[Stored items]
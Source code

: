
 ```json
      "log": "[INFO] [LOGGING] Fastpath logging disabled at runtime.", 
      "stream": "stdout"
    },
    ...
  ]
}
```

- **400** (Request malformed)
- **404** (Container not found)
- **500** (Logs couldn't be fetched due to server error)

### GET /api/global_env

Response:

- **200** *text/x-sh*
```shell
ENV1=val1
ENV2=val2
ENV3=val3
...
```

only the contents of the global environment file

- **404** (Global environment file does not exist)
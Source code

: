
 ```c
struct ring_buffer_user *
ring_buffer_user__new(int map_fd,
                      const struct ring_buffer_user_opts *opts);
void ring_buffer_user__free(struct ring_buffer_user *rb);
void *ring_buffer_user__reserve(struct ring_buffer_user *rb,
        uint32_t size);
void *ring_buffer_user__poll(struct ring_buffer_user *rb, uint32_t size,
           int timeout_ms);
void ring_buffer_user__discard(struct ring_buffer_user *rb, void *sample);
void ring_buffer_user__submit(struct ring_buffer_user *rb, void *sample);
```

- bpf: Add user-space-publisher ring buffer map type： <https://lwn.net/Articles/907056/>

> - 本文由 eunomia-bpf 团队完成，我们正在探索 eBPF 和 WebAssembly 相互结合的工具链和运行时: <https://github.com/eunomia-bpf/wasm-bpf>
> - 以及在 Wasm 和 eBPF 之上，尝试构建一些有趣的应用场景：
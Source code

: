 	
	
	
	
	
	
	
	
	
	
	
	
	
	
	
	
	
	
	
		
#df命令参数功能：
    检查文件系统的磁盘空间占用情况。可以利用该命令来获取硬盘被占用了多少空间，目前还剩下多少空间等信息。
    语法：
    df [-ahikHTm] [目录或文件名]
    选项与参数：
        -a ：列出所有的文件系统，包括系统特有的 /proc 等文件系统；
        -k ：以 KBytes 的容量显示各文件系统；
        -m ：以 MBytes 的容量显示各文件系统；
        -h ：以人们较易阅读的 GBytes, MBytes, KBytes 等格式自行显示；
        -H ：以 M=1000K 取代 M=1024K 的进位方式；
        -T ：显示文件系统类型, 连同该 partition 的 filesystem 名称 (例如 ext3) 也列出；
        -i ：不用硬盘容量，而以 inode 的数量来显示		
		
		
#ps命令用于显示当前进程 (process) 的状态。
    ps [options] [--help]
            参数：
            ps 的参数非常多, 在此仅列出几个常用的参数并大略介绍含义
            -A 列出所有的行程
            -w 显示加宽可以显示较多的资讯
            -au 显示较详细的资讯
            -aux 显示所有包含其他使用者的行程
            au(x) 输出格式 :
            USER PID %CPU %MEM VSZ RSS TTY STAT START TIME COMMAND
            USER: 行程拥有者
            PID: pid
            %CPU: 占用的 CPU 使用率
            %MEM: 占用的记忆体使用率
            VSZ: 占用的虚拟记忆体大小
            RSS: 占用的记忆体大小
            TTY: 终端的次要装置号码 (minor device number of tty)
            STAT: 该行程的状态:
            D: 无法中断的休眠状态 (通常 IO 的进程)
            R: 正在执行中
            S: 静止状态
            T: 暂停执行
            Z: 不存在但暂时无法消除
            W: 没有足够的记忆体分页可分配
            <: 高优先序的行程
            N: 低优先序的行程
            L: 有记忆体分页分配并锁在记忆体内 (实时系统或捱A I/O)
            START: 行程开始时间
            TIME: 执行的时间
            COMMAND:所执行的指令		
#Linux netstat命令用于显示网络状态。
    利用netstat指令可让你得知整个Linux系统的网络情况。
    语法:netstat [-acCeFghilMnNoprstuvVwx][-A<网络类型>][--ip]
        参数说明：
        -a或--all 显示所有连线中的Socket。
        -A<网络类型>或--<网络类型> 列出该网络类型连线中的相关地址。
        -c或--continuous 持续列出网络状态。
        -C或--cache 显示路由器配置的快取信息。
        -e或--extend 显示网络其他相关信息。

**Work to be completed**. Where a line above contains the word "size", show that line.

**The answer**.
        uint32_t size);
void *ring_buffer_user__poll(struct ring_buffer_user *rb, uint32_t size,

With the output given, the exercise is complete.